“Play is often talked about as if it were a relief from serious learning. But for children play is serious learning. Play is really the work of childhood.”

– Fred Rogers

Play is one of the most important ways that children learn about the world. When children play with adults and other children, they learn how to get along with others, to problem solve, and how to communicate and use language effectively.

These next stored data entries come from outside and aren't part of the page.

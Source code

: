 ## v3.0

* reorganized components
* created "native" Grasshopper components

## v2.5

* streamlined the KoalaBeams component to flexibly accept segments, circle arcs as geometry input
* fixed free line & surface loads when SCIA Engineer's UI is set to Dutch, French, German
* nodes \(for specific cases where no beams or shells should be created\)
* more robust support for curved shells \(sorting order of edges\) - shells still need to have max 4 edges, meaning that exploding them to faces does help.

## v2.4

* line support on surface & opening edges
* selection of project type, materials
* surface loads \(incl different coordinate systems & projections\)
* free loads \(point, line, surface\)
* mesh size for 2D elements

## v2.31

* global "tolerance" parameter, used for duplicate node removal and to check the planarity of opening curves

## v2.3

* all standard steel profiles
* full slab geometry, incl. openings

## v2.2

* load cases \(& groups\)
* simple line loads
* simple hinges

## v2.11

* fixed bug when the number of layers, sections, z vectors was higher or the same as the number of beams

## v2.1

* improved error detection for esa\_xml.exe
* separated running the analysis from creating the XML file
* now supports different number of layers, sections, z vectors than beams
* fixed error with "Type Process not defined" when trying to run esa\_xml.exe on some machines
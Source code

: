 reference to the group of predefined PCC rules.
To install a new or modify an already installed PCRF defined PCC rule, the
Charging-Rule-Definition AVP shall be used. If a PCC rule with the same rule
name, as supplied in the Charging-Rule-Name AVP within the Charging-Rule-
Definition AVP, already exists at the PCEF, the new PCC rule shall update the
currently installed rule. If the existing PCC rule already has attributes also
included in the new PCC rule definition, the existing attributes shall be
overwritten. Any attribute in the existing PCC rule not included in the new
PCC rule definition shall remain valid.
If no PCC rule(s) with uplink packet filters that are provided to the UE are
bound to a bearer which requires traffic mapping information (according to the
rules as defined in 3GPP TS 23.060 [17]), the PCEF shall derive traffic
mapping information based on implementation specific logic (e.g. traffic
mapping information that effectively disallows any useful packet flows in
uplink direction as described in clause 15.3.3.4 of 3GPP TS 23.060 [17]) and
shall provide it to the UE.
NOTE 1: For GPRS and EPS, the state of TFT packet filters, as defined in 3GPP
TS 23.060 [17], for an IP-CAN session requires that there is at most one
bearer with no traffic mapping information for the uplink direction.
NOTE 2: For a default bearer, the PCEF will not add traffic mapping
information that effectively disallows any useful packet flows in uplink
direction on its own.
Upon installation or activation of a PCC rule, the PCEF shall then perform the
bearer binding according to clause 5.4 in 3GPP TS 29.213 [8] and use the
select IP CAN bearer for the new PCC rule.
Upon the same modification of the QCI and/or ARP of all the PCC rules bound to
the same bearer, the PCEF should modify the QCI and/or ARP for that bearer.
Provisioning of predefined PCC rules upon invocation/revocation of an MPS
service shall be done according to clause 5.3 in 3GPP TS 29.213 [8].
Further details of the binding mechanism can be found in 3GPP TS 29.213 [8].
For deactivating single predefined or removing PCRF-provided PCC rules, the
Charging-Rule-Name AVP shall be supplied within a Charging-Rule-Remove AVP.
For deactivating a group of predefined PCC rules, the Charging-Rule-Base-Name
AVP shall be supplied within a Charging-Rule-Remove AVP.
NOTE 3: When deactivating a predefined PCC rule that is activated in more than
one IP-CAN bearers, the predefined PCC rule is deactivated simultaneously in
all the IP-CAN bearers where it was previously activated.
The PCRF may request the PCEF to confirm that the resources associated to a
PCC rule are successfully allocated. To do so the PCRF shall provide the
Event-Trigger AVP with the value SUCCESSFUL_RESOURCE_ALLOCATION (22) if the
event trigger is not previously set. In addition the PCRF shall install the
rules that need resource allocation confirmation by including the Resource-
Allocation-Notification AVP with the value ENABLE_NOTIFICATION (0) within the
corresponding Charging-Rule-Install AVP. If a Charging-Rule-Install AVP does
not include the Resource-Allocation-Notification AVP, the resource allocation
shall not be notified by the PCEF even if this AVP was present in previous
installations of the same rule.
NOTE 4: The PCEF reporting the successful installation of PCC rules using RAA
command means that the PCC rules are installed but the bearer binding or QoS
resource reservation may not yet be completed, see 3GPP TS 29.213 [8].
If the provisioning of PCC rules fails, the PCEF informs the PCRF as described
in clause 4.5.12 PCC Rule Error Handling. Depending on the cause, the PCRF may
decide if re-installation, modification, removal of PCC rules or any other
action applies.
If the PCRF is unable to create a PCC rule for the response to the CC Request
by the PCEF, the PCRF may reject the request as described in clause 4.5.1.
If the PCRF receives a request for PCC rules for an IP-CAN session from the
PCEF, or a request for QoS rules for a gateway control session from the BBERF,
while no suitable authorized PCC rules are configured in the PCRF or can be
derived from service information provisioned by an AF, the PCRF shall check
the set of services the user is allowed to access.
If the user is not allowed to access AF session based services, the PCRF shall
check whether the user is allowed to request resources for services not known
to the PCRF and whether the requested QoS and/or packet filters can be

Language is one of the most important skills children learn while they play

Play develops as children develop. First, children mouth toys, then throw or bang them. This is their way of experimenting and learning how different objects feel and taste. Then, they start to play with toys by themselves and model how they see others play. Then, they start to play with others and begin to engage in pretend plan. An example is, they may pretend their teddy bear is real and feed it or put it to sleep. Another type of play is symbolic play. They may pretend a block is a car and make it go! There are many stages of play and by playing children learn and experiment with language. 

Incorporating a set playtime into the child’s daily routine is highly recommended. A 30-45-minute period dedicated to playtime should be scheduled daily at a time when the child is well rested, fed, changed, and available for learning. Once a time has been selected, keep to this schedule as routines are important to a child’s well-being.

Choose toys your child is interested in, use a fun voice, and try and stay engaged in the play. Stay off your phone, even though it is hard. 

Lastly, choose toys that do not require batteries. Good old fashion toys are the best. You want toys where your child “does the doing” and not the toy.